Available records.

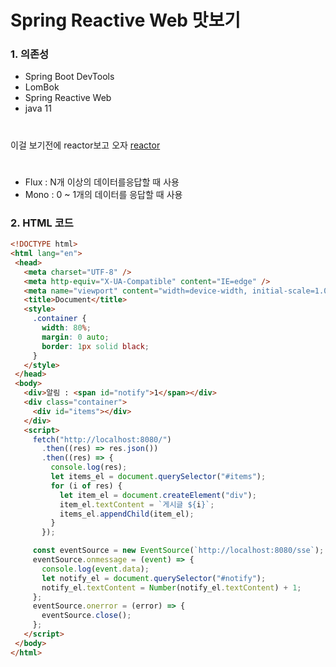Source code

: # Spring Reactive Web 맛보기

### 1. 의존성
- Spring Boot DevTools
- LomBok
- Spring Reactive Web
- java 11


# 
 이걸 보기전에 reactor보고 오자
 [reactor](https://github.com/LEEJAECHEOL/reactor)
 
# 
 - Flux : N개 이상의 데이터를응답할 때 사용
 - Mono : 0 ~ 1개의 데이터를 응답할 때 사용
 
 
 
### 2. HTML 코드
 
 ```html
 <!DOCTYPE html>
<html lang="en">
  <head>
    <meta charset="UTF-8" />
    <meta http-equiv="X-UA-Compatible" content="IE=edge" />
    <meta name="viewport" content="width=device-width, initial-scale=1.0" />
    <title>Document</title>
    <style>
      .container {
        width: 80%;
        margin: 0 auto;
        border: 1px solid black;
      }
    </style>
  </head>
  <body>
    <div>알림 : <span id="notify">1</span></div>
    <div class="container">
      <div id="items"></div>
    </div>
    <script>
      fetch("http://localhost:8080/")
        .then((res) => res.json())
        .then((res) => {
          console.log(res);
          let items_el = document.querySelector("#items");
          for (i of res) {
            let item_el = document.createElement("div");
            item_el.textContent = `게시글 ${i}`;
            items_el.appendChild(item_el);
          }
        });

      const eventSource = new EventSource(`http://localhost:8080/sse`);
      eventSource.onmessage = (event) => {
        console.log(event.data);
        let notify_el = document.querySelector("#notify");
        notify_el.textContent = Number(notify_el.textContent) + 1;
      };
      eventSource.onerror = (error) => {
        eventSource.close();
      };
    </script>
  </body>
</html>
 
 ```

Work instructions.
Nothing but the pictures is to be left out; the rest of the listing should be copied exactly.

Your solution.
Source code

: # Spring Reactive Web 맛보기

### 1. 의존성
- Spring Boot DevTools
- LomBok
- Spring Reactive Web
- java 11


# 
 이걸 보기전에 reactor보고 오자
 [reactor](https://github.com/LEEJAECHEOL/reactor)
 
# 
 - Flux : N개 이상의 데이터를응답할 때 사용
 - Mono : 0 ~ 1개의 데이터를 응답할 때 사용
 
 
 
### 2. HTML 코드
 
 ```html
 <!DOCTYPE html>
<html lang="en">
  <head>
    <meta charset="UTF-8" />
    <meta http-equiv="X-UA-Compatible" content="IE=edge" />
    <meta name="viewport" content="width=device-width, initial-scale=1.0" />
    <title>Document</title>
    <style>
      .container {
        width: 80%;
        margin: 0 auto;
        border: 1px solid black;
      }
    </style>
  </head>
  <body>
    <div>알림 : <span id="notify">1</span></div>
    <div class="container">
      <div id="items"></div>
    </div>
    <script>
      fetch("http://localhost:8080/")
        .then((res) => res.json())
        .then((res) => {
          console.log(res);
          let items_el = document.querySelector("#items");
          for (i of res) {
            let item_el = document.createElement("div");
            item_el.textContent = `게시글 ${i}`;
            items_el.appendChild(item_el);
          }
        });

      const eventSource = new EventSource(`http://localhost:8080/sse`);
      eventSource.onmessage = (event) => {
        console.log(event.data);
        let notify_el = document.querySelector("#notify");
        notify_el.textContent = Number(notify_el.textContent) + 1;
      };
      eventSource.onerror = (error) => {
        eventSource.close();
      };
    </script>
  </body>
</html>
 
 ```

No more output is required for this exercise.